Severe acute respiratory syndrome coronavirus 2, SARS-CoV-2, causes coronavirus 19, COVID-19. COVID-19 has two phases; the first phase involves virus transmission in the respiratory and gastrointestinal tract1, and the second phase involves collateral tissue damage and systemic failure2. Thus, a broad spectrum therapeutic is needed to prevent the second phase of COVID-19.

An approach would be to use a multidrug regimen, which combines multiple therapeutics that target different parts of the viral life cycle. A multidrug regimen is advantageous over using a single drug because “drug-resistant mutants emerge soon after single-agent antiviral therapy”3.

I hypothesize a multidrug regimen consisting of two IAAS, N-0385, decanoyl-RVKR-chloromethylketone (CMK), as well as a DAA, Glecaprevir, will be a successful multidrug regimen for treatment of SARS-CoV-2 Delta infections. Since “targeting of host molecules minimizes the issue of drug resistance”4, N-0385 and CMK were chosen. Additionally, Glecaprevir binds to conserved residues in the main protease5.

The first drug is N-0385. N-0385 is an IAA, inhibiting TMPRSS2-like proteases with its ketobenzothiazole warhead which forms a covalent bond with the TMPRSS-2 catalytic triad Ser144, His296, Asp3456. TMPRSS-2 is an important host factor that is used by SARS-CoV-2 to cleave and prime the S protein, facilitating viral entry and the fusion event7. N-0385 also has low nanomolar potency, is broad-spectrum, and single daily intranasal use8, meaning less can be used to treat infection, and it can be easily administered.
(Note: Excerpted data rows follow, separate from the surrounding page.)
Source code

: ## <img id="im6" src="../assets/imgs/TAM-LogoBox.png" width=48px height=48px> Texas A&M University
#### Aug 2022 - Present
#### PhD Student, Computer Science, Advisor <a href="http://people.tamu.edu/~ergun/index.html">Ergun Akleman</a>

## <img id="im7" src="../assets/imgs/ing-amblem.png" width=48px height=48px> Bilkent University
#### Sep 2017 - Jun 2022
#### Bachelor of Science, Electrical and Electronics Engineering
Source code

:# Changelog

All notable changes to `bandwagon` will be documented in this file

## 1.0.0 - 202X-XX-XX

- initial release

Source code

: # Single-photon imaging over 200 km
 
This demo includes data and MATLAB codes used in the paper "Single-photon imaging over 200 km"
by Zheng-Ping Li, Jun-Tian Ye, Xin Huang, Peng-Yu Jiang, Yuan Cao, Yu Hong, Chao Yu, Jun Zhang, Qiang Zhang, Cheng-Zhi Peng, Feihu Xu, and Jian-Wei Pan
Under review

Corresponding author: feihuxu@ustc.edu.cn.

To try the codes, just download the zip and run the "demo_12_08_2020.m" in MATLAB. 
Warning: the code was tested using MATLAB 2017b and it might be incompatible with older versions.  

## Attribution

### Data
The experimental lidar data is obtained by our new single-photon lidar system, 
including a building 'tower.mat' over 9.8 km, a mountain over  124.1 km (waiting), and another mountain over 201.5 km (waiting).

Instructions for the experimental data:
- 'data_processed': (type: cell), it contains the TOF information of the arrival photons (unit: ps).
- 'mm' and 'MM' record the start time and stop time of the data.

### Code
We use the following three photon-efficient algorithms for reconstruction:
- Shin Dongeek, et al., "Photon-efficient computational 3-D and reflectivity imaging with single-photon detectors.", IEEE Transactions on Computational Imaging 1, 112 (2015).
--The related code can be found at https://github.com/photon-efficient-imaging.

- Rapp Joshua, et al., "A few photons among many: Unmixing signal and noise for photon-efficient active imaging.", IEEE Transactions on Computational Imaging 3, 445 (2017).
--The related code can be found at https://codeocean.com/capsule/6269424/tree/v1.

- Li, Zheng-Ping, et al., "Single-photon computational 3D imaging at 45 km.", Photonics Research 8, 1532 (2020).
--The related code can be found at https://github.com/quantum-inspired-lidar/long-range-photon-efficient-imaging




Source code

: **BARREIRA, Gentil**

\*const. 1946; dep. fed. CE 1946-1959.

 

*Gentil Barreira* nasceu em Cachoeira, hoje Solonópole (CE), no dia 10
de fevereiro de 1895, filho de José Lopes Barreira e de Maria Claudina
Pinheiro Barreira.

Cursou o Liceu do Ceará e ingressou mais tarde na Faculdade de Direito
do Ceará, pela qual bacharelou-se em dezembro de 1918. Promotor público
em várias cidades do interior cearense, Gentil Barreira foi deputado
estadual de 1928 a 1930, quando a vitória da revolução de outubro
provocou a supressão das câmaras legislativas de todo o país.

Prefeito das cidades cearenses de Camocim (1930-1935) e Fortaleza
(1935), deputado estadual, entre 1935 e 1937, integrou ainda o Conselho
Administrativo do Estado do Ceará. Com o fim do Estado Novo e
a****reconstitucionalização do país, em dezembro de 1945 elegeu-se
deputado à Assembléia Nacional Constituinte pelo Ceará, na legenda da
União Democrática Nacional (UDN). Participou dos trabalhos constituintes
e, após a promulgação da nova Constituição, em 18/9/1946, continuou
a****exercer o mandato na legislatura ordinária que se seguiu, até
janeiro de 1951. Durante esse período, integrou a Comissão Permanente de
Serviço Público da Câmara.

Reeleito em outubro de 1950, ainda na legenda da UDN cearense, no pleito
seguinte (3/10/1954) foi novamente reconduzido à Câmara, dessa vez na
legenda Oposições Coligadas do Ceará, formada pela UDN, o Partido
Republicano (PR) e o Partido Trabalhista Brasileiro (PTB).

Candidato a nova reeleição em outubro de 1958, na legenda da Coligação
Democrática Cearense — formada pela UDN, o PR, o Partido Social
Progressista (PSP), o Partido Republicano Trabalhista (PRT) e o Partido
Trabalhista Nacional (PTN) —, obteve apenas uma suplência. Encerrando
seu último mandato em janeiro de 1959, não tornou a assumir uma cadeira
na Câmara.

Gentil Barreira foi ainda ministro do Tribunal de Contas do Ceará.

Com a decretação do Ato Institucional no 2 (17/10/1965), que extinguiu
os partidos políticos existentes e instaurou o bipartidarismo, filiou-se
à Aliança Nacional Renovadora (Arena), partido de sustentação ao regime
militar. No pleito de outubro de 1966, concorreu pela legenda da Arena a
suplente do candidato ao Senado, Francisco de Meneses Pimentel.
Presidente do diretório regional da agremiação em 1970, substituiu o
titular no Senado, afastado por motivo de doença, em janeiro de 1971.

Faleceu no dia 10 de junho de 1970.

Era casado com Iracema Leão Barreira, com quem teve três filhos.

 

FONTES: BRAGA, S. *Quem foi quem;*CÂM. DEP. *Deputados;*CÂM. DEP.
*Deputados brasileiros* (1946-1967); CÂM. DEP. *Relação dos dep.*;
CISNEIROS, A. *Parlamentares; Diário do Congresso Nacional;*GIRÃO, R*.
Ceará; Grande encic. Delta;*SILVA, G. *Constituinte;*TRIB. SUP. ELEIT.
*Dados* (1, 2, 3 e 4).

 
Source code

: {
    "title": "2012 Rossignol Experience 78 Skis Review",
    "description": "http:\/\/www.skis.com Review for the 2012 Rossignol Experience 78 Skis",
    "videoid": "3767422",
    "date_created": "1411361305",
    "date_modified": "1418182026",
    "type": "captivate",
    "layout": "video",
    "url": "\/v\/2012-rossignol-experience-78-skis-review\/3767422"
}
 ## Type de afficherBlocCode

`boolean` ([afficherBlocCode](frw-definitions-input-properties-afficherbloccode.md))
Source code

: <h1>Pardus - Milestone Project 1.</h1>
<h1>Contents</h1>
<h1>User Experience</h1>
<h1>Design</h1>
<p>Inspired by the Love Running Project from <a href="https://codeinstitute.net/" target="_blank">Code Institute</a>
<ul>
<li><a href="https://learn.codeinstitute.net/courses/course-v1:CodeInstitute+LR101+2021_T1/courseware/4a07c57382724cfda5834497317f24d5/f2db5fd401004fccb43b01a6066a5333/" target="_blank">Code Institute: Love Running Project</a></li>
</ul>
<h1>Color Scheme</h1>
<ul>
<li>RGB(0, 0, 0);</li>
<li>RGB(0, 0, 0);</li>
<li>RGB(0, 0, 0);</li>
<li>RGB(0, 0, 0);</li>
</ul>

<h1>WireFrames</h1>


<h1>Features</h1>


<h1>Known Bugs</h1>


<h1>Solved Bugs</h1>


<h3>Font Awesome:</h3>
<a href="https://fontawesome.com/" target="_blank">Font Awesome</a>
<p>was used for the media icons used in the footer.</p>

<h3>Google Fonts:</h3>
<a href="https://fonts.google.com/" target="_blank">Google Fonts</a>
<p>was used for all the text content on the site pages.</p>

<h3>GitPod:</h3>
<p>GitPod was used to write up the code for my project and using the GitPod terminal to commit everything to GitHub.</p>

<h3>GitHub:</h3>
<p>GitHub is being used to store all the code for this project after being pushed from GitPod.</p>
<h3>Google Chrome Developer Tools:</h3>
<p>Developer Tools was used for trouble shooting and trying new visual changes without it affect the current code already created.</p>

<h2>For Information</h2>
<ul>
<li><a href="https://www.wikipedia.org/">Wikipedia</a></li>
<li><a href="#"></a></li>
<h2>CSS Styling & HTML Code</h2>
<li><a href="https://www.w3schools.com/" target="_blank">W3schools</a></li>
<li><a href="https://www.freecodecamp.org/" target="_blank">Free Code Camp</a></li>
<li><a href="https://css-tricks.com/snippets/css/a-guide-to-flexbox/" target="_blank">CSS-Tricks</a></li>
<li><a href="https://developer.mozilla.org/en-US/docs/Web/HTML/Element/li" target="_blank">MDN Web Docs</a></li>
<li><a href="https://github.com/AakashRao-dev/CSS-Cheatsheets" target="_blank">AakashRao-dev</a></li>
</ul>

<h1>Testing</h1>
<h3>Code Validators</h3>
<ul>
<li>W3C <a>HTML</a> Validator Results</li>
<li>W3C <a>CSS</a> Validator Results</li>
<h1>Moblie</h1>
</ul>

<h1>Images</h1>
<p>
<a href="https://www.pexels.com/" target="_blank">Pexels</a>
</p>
The second drug is CMK, an IAA which targets furin9. Furin cleaves the S protein for fusogenicity and synthia formation, the latter causing systemic spread. CMK “suppresses cleavage of spikes and the syncytium”10; immunoblot analysis showed a “dramatic decrease in the levels of processed S protein fragments in VeroE6 cells” which contained wild type S protein, and microscopic observation showed “significant inhibition of syncytium formation”11. Treatment with CMK one hour before infection significantly decreased “virus titers of progeny viruses” after 24 and 48 hours12. CMK is effective at a dosage of 5μM and has a 50% cytotoxic concentration of 318.2 μM13.
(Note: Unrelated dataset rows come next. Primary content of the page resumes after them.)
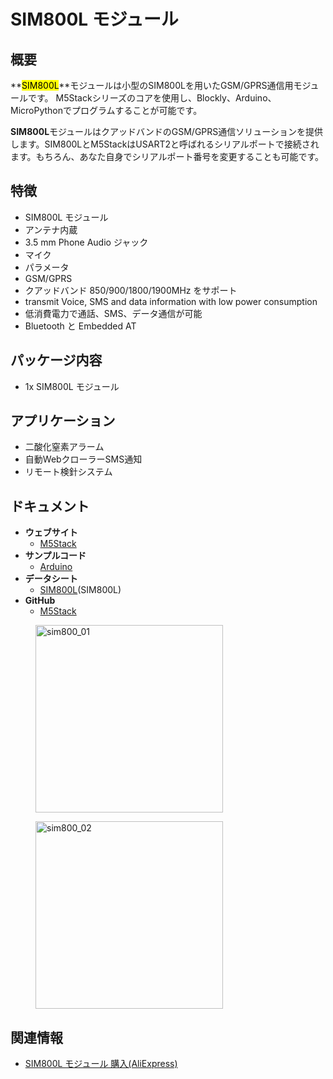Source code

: # SIM800L モジュール

## 概要

**<mark>SIM800L</mark>**モジュールは小型のSIM800Lを用いたGSM/GPRS通信用モジュールです。
M5Stackシリーズのコアを使用し、Blockly、Arduino、MicroPythonでプログラムすることが可能です。

**SIM800L**モジュールはクアッドバンドのGSM/GPRS通信ソリューションを提供します。SIM800LとM5StackはUSART2と呼ばれるシリアルポートで接続されます。もちろん、あなた自身でシリアルポート番号を変更することも可能です。

## 特徴

- SIM800L モジュール
- アンテナ内蔵
- 3.5 mm Phone Audio ジャック
- マイク
- パラメータ
- GSM/GPRS
- クアッドバンド 850/900/1800/1900MHz をサポート
- transmit Voice, SMS and data information with low power consumption
- 低消費電力で通話、SMS、データ通信が可能
- Bluetooth と Embedded AT

## パッケージ内容

- 1x SIM800L モジュール

## アプリケーション

- 二酸化窒素アラーム
- 自動WebクローラーSMS通知
- リモート検針システム

## ドキュメント

- **ウェブサイト**
  - [M5Stack](https://m5stack.com)
- **サンプルコード**
  - [Arduino](https://github.com/m5stack/M5Stack/tree/master/examples)
- **データシート**
  - [SIM800L](http://simcomm2m.com/En/module/detail.aspx?id=138)(SIM800L)
- **GitHub**
  - [M5Stack](https://github.com/m5stack/M5Stack)

<figure>
  <img src="assets/img/product_pics/modules/sim800_01.jpg" alt="sim800_01" width="300px" height="300px">
</figure>
<figure>
  <img src="assets/img/product_pics/modules/sim800_02.jpg" alt="sim800_02" width="300px" height="300px">
</figure>

## 関連情報

- [SIM800L モジュール 購入(AliExpress)](https://www.aliexpress.com/store/product/M5Stack-gsm-SIM800L-iot-arduino-ESP32-3-5/3226069_32843211923.html)
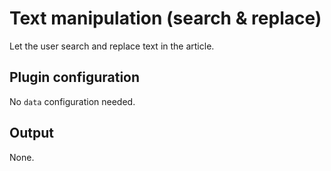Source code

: # Text manipulation (search & replace)
Let the user search and replace text in the article.

## Plugin configuration
No `data` configuration needed.

## Output
None.
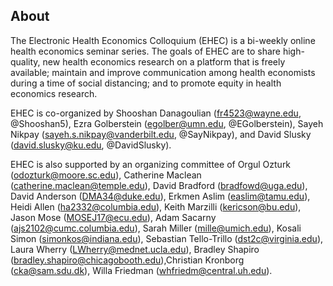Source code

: ## About

The Electronic Health Economics Colloquium (EHEC) is a bi-weekly online health economics seminar series. The goals of EHEC are to share high-quality, new health economics research on a platform that is freely available; maintain and improve communication among health economists during a time of social distancing; and to promote equity in health economics research.

EHEC is co-organized by Shooshan Danagoulian (fr4523@wayne.edu, @Shooshan5), Ezra Golberstein (egolber@umn.edu, @EGolberstein), Sayeh Nikpay (sayeh.s.nikpay@vanderbilt.edu, @SayNikpay), and David Slusky (david.slusky@ku.edu, @DavidSlusky). 

EHEC is also supported by an organizing committee of Orgul Ozturk (odozturk@moore.sc.edu), Catherine Maclean (catherine.maclean@temple.edu), David Bradford (bradfowd@uga.edu), David Anderson (DMA34@duke.edu), Erkmen Aslim (easlim@tamu.edu),
Heidi Allen (ha2332@columbia.edu), Keith Marzilli (kericson@bu.edu), Jason Mose (MOSEJ17@ecu.edu), Adam Sacarny (ajs2102@cumc.columbia.edu), Sarah Miller (mille@umich.edu), Kosali Simon (simonkos@indiana.edu), Sebastian Tello-Trillo (dst2c@virginia.edu), Laura Wherry (LWherry@mednet.ucla.edu), Bradley Shapiro (bradley.shapiro@chicagobooth.edu),Christian Kronborg (cka@sam.sdu.dk), Willa Friedman (whfriedm@central.uh.edu).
The third drug is Glecaprevir, which targets conserved residues in the binding pocket of SARS-CoV-2 Mpro14. The “substrate-binding pocket of SARS-CoV-2 Mpro which is highly conserved among all the structures of SARS-CoV-2 Mpro”15, makes it an attractive target. Additionally, it plays an important role in replication and proteolytic processing. Glecaprevir binds in-between domain I and domain II in the substrate-binding pocket of Mpro with -9.6 affinity, forming three hydrogen bonds among Thr25, Cys145, Gln189, and two fluorine interactions with Thr26, Gly14316. Thus, Glecaprevir hinders substrate accessibility, inhibiting SARS-CoV-2 Mpro.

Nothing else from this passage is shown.